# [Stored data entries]
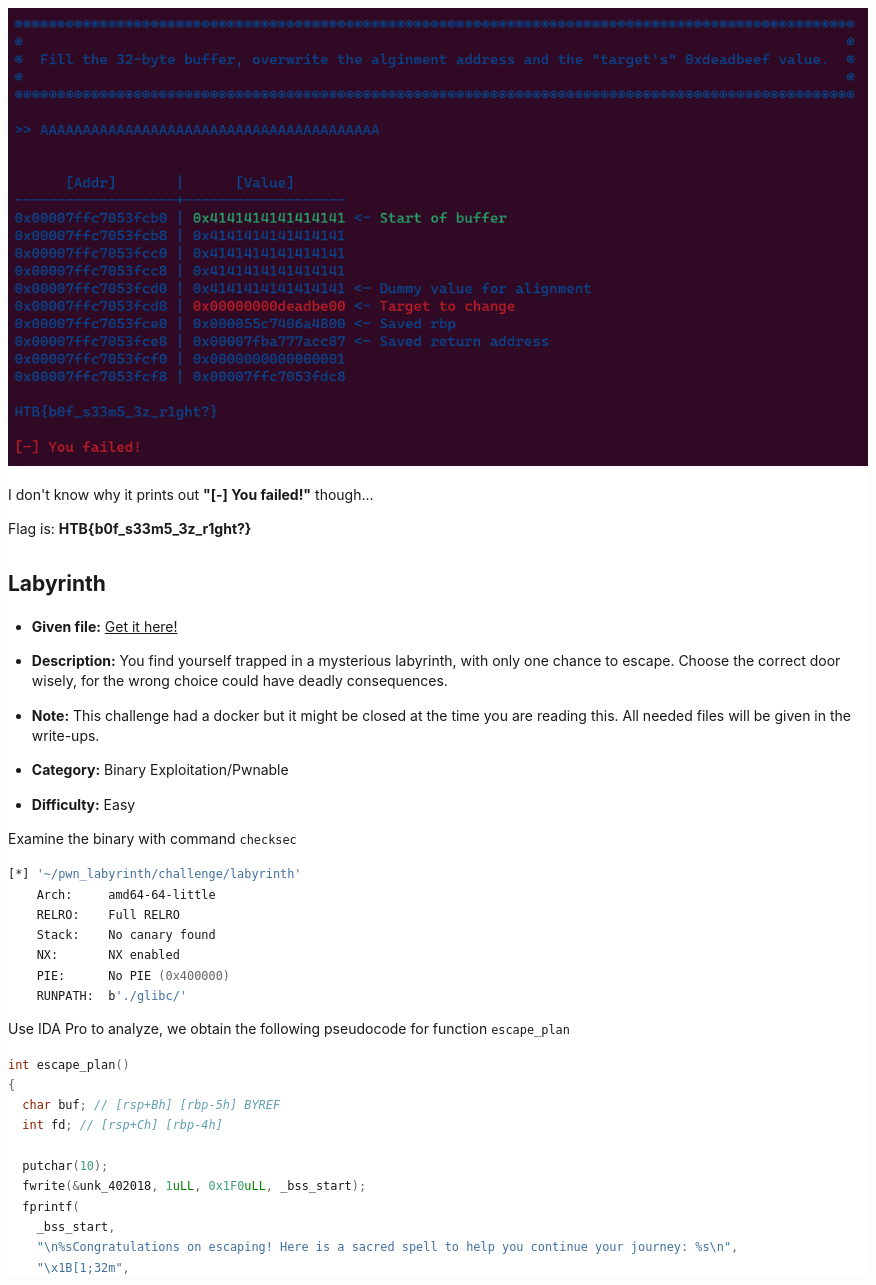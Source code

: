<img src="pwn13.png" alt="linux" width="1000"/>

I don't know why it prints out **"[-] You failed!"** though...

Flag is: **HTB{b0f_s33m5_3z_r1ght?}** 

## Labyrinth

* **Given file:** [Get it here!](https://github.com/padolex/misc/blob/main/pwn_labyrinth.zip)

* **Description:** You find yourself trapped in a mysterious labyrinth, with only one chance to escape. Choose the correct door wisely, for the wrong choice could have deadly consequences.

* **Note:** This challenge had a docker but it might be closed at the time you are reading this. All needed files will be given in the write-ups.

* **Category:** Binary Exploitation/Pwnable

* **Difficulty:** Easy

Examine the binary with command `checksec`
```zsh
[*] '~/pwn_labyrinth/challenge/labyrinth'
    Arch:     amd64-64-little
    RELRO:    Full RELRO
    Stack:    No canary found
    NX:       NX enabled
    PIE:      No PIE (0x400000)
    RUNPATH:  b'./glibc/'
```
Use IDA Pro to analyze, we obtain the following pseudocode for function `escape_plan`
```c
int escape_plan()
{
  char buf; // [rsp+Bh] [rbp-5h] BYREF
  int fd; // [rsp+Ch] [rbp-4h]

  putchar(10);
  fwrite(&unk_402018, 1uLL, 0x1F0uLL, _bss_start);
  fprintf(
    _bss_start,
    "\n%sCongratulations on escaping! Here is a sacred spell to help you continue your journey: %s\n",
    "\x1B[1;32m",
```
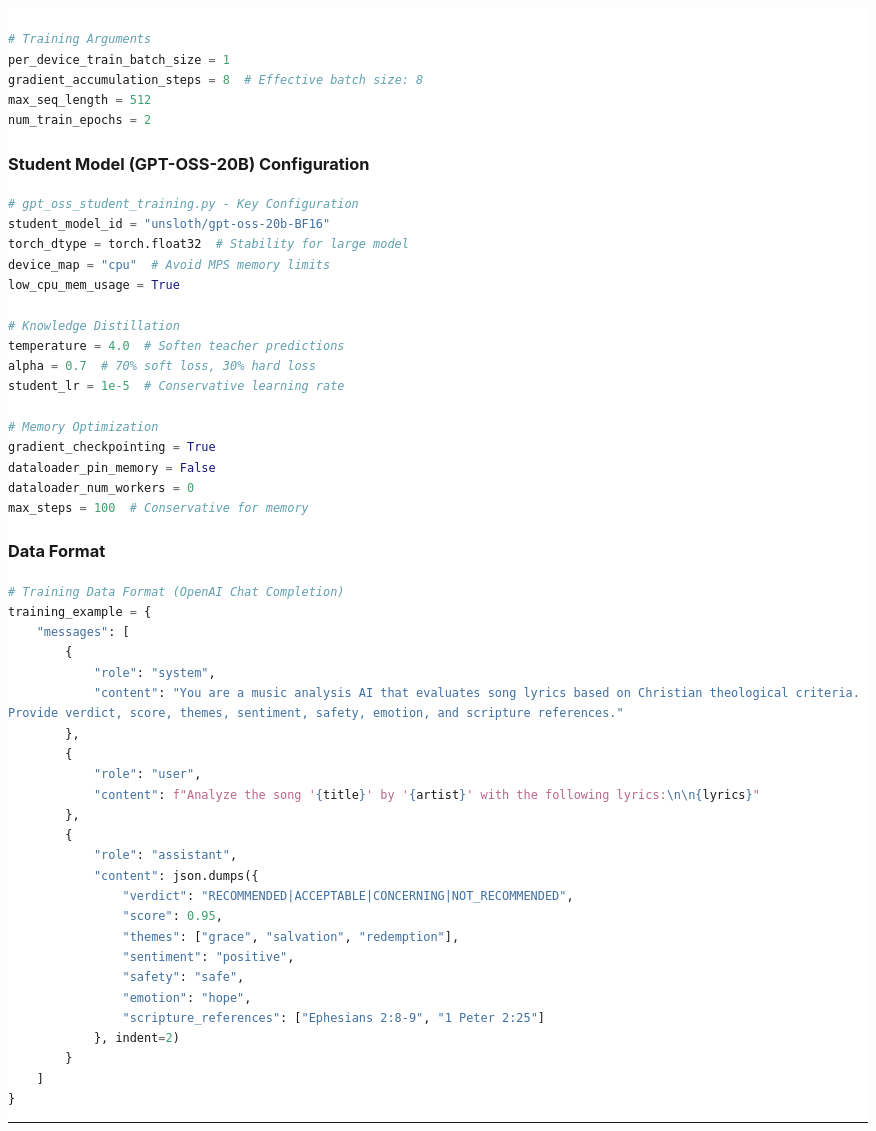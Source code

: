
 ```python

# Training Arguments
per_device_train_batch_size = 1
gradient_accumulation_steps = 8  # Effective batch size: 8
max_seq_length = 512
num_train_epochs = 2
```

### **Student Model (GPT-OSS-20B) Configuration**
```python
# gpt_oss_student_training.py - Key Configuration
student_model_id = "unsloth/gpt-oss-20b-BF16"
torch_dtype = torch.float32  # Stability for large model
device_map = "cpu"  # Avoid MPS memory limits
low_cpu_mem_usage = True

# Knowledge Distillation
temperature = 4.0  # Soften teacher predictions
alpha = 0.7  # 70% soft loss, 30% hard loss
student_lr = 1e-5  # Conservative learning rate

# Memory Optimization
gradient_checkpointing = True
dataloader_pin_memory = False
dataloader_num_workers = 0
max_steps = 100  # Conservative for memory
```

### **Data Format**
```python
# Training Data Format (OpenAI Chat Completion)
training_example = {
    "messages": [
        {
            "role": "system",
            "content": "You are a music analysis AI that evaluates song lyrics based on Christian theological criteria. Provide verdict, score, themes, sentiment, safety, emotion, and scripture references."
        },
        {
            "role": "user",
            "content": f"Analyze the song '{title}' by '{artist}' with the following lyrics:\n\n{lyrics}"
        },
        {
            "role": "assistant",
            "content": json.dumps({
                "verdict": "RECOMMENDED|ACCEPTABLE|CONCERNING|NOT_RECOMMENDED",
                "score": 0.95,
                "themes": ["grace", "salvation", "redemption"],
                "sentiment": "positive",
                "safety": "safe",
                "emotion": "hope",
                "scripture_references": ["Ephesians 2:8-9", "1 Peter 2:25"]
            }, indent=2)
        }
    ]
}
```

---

# [WHAT THE EXERCISE ASKS]
When you copy the records above, keep every word exact and drop the pictures.

# [TASK RESPONSE]
Source code

:<img src="pwn13.png" alt="linux" width="1000"/>

I don't know why it prints out **"[-] You failed!"** though...

Flag is: **HTB{b0f_s33m5_3z_r1ght?}** 

## Labyrinth

* **Given file:** [Get it here!](https://github.com/padolex/misc/blob/main/pwn_labyrinth.zip)

* **Description:** You find yourself trapped in a mysterious labyrinth, with only one chance to escape. Choose the correct door wisely, for the wrong choice could have deadly consequences.

* **Note:** This challenge had a docker but it might be closed at the time you are reading this. All needed files will be given in the write-ups.

* **Category:** Binary Exploitation/Pwnable

* **Difficulty:** Easy

Examine the binary with command `checksec`
```zsh
[*] '~/pwn_labyrinth/challenge/labyrinth'
    Arch:     amd64-64-little
    RELRO:    Full RELRO
    Stack:    No canary found
    NX:       NX enabled
    PIE:      No PIE (0x400000)
    RUNPATH:  b'./glibc/'
```
Use IDA Pro to analyze, we obtain the following pseudocode for function `escape_plan`
```c
int escape_plan()
{
  char buf; // [rsp+Bh] [rbp-5h] BYREF
  int fd; // [rsp+Ch] [rbp-4h]

  putchar(10);
  fwrite(&unk_402018, 1uLL, 0x1F0uLL, _bss_start);
  fprintf(
    _bss_start,
    "\n%sCongratulations on escaping! Here is a sacred spell to help you continue your journey: %s\n",
    "\x1B[1;32m",
```
Source code

:
 ```python

# Training Arguments
per_device_train_batch_size = 1
gradient_accumulation_steps = 8  # Effective batch size: 8
max_seq_length = 512
num_train_epochs = 2
```

### **Student Model (GPT-OSS-20B) Configuration**
```python
# gpt_oss_student_training.py - Key Configuration
student_model_id = "unsloth/gpt-oss-20b-BF16"
torch_dtype = torch.float32  # Stability for large model
device_map = "cpu"  # Avoid MPS memory limits
low_cpu_mem_usage = True

# Knowledge Distillation
temperature = 4.0  # Soften teacher predictions
alpha = 0.7  # 70% soft loss, 30% hard loss
student_lr = 1e-5  # Conservative learning rate

# Memory Optimization
gradient_checkpointing = True
dataloader_pin_memory = False
dataloader_num_workers = 0
max_steps = 100  # Conservative for memory
```

### **Data Format**
```python
# Training Data Format (OpenAI Chat Completion)
training_example = {
    "messages": [
        {
            "role": "system",
            "content": "You are a music analysis AI that evaluates song lyrics based on Christian theological criteria. Provide verdict, score, themes, sentiment, safety, emotion, and scripture references."
        },
        {
            "role": "user",
            "content": f"Analyze the song '{title}' by '{artist}' with the following lyrics:\n\n{lyrics}"
        },
        {
            "role": "assistant",
            "content": json.dumps({
                "verdict": "RECOMMENDED|ACCEPTABLE|CONCERNING|NOT_RECOMMENDED",
                "score": 0.95,
                "themes": ["grace", "salvation", "redemption"],
                "sentiment": "positive",
                "safety": "safe",
                "emotion": "hope",
                "scripture_references": ["Ephesians 2:8-9", "1 Peter 2:25"]
            }, indent=2)
        }
    ]
}
```

---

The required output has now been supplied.